In the context of audio processing, a 2D spectrogram is the most common input representation to the network such as CNN. Normally, one convert a 2D spectrogram into a 4D tensor as the input to the network, i.e., (n_frame, 1, n_freqbin, n_winsize), where n_frame, n_freqbin and n_winsize refers to the number of time frame, frequency bin, and size of context window*, respectively, and 1 refers to the channel analogously to image channels.
My problem is I would like to have an additional dimension of number of clip, so my input data is in size of (n_clip, n_frame, 1, n_freqbin, n_winsize). Notice that we are still batching the number of frame in this case.
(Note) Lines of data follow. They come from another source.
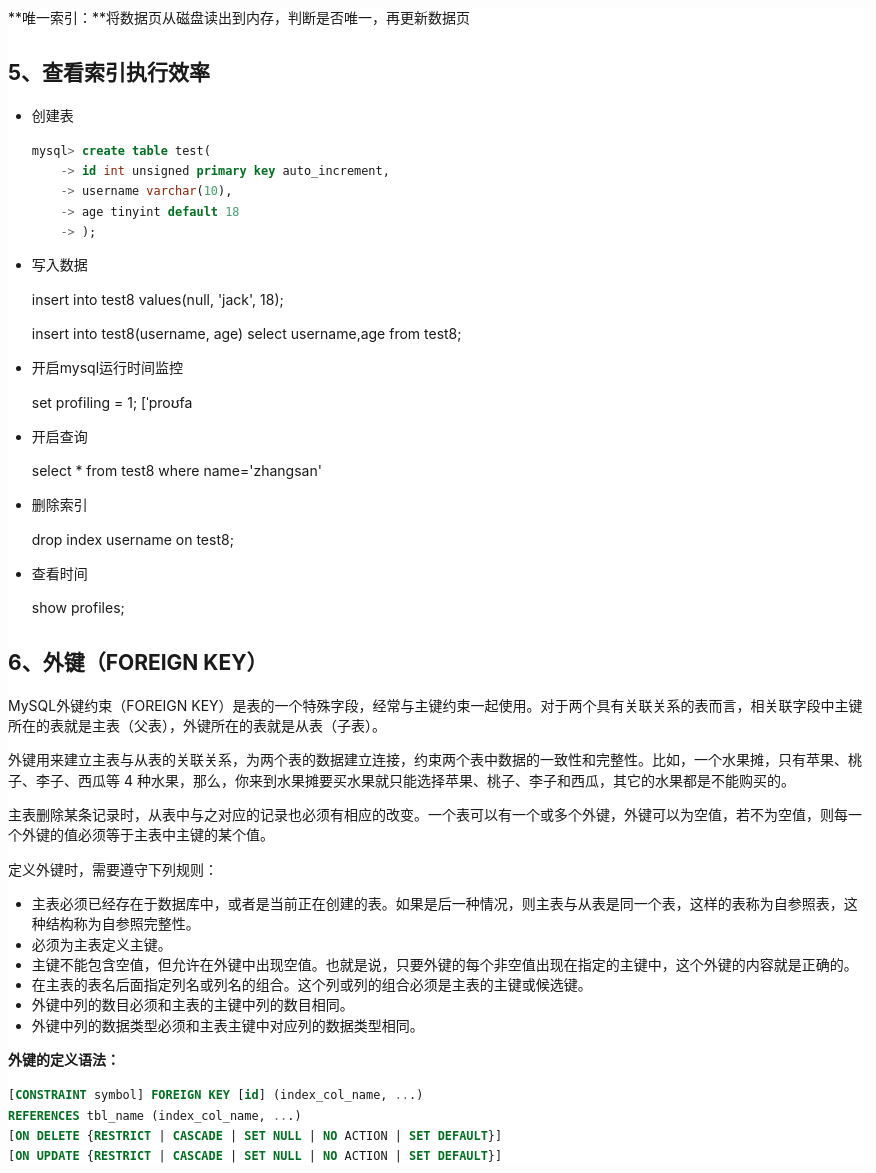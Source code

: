 **唯一索引：**将数据页从磁盘读出到内存，判断是否唯一，再更新数据页

## 5、查看索引执行效率

+ 创建表

  ```sql
  mysql> create table test(
      -> id int unsigned primary key auto_increment,
      -> username varchar(10),
      -> age tinyint default 18
      -> );
  ```

+ 写入数据

  insert into test8 values(null, 'jack', 18);

  insert into test8(username, age) select username,age from test8;

+ 开启mysql运行时间监控

  set profiling = 1;   [ˈproʊfa

+ 开启查询

  select * from test8 where name='zhangsan'

+ 删除索引

  drop index username on test8;

+ 查看时间

  show profiles;

## 6、外键（FOREIGN KEY）

MySQL外键约束（FOREIGN KEY）是表的一个特殊字段，经常与主键约束一起使用。对于两个具有关联关系的表而言，相关联字段中主键所在的表就是主表（父表），外键所在的表就是从表（子表）。

外键用来建立主表与从表的关联关系，为两个表的数据建立连接，约束两个表中数据的一致性和完整性。比如，一个水果摊，只有苹果、桃子、李子、西瓜等 4 种水果，那么，你来到水果摊要买水果就只能选择苹果、桃子、李子和西瓜，其它的水果都是不能购买的。

主表删除某条记录时，从表中与之对应的记录也必须有相应的改变。一个表可以有一个或多个外键，外键可以为空值，若不为空值，则每一个外键的值必须等于主表中主键的某个值。

定义外键时，需要遵守下列规则：

- 主表必须已经存在于数据库中，或者是当前正在创建的表。如果是后一种情况，则主表与从表是同一个表，这样的表称为自参照表，这种结构称为自参照完整性。
- 必须为主表定义主键。
- 主键不能包含空值，但允许在外键中出现空值。也就是说，只要外键的每个非空值出现在指定的主键中，这个外键的内容就是正确的。
- 在主表的表名后面指定列名或列名的组合。这个列或列的组合必须是主表的主键或候选键。
- 外键中列的数目必须和主表的主键中列的数目相同。
- 外键中列的数据类型必须和主表主键中对应列的数据类型相同。

**外键的定义语法：**

```sql
[CONSTRAINT symbol] FOREIGN KEY [id] (index_col_name, ...)
REFERENCES tbl_name (index_col_name, ...)
[ON DELETE {RESTRICT | CASCADE | SET NULL | NO ACTION | SET DEFAULT}]
[ON UPDATE {RESTRICT | CASCADE | SET NULL | NO ACTION | SET DEFAULT}]
```
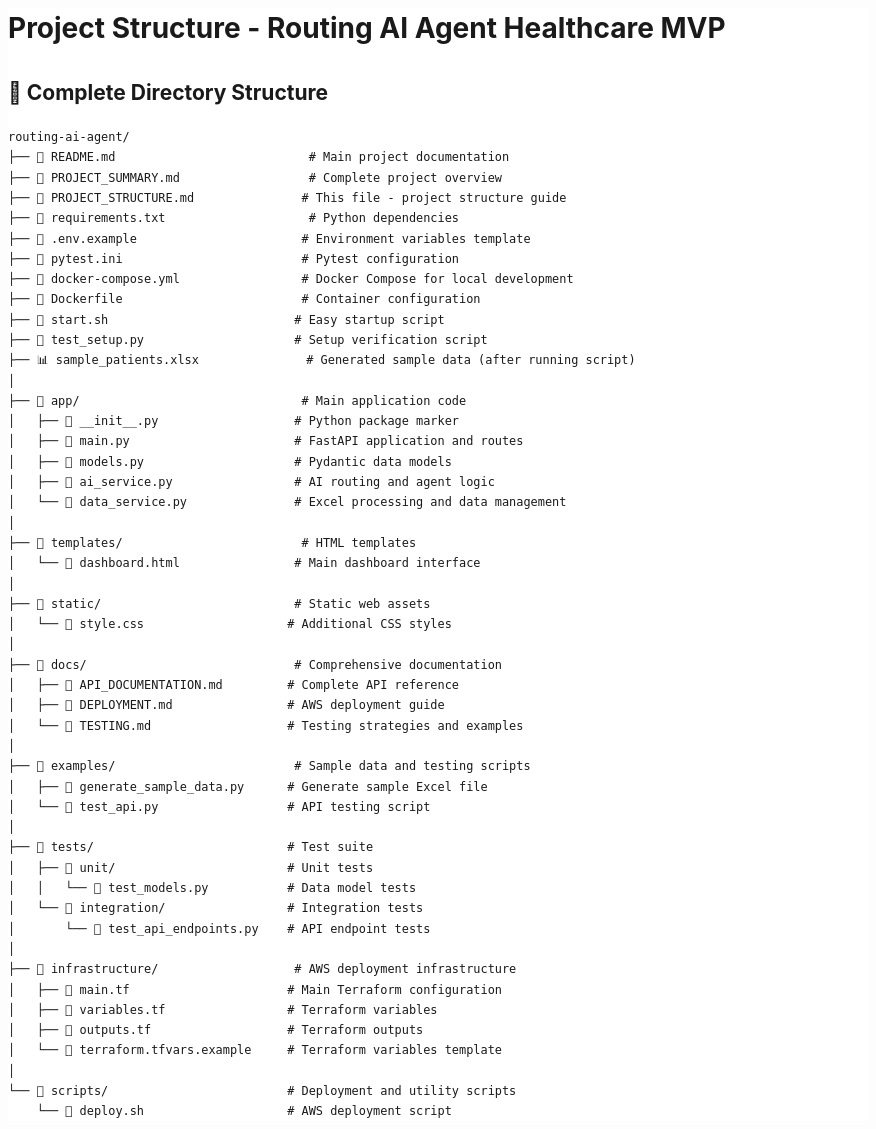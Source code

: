 # Project Structure - Routing AI Agent Healthcare MVP

## 📁 Complete Directory Structure

```
routing-ai-agent/
├── 📄 README.md                           # Main project documentation
├── 📄 PROJECT_SUMMARY.md                  # Complete project overview
├── 📄 PROJECT_STRUCTURE.md               # This file - project structure guide
├── 📄 requirements.txt                    # Python dependencies
├── 📄 .env.example                       # Environment variables template
├── 📄 pytest.ini                         # Pytest configuration
├── 📄 docker-compose.yml                 # Docker Compose for local development
├── 📄 Dockerfile                         # Container configuration
├── 🚀 start.sh                          # Easy startup script
├── 🧪 test_setup.py                     # Setup verification script
├── 📊 sample_patients.xlsx               # Generated sample data (after running script)
│
├── 📂 app/                               # Main application code
│   ├── 📄 __init__.py                   # Python package marker
│   ├── 📄 main.py                       # FastAPI application and routes
│   ├── 📄 models.py                     # Pydantic data models
│   ├── 📄 ai_service.py                 # AI routing and agent logic
│   └── 📄 data_service.py               # Excel processing and data management
│
├── 📂 templates/                         # HTML templates
│   └── 📄 dashboard.html                # Main dashboard interface
│
├── 📂 static/                           # Static web assets
│   └── 📄 style.css                    # Additional CSS styles
│
├── 📂 docs/                             # Comprehensive documentation
│   ├── 📄 API_DOCUMENTATION.md         # Complete API reference
│   ├── 📄 DEPLOYMENT.md                # AWS deployment guide
│   └── 📄 TESTING.md                   # Testing strategies and examples
│
├── 📂 examples/                         # Sample data and testing scripts
│   ├── 📄 generate_sample_data.py      # Generate sample Excel file
│   └── 📄 test_api.py                  # API testing script
│
├── 📂 tests/                           # Test suite
│   ├── 📂 unit/                        # Unit tests
│   │   └── 📄 test_models.py           # Data model tests
│   └── 📂 integration/                 # Integration tests
│       └── 📄 test_api_endpoints.py    # API endpoint tests
│
├── 📂 infrastructure/                   # AWS deployment infrastructure
│   ├── 📄 main.tf                      # Main Terraform configuration
│   ├── 📄 variables.tf                 # Terraform variables
│   ├── 📄 outputs.tf                   # Terraform outputs
│   └── 📄 terraform.tfvars.example     # Terraform variables template
│
└── 📂 scripts/                         # Deployment and utility scripts
    └── 🚀 deploy.sh                    # AWS deployment script
```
And now, the input would go through an auto-encoder, which results in the code layer in size of (n_clip, n_frame, codesize), where codesize refers to the predefined dimension of the latent code. So my question is how do I pass a 5D tensor (n_clip, n_frame, 1, n_freqbin, n_winsize) to a CNN auto-encoder, and generate latent codes (n_clip, n_frame, codesize)? The current workaround is to iterate through n_clip, and stack the output in every iteration.
Thanks for any tip!
*: a single frame of spectrogram is commonly represented as a context window, which includes prior and posterior frames (n_winsize), thereby convert a single time frame to a 2D representation.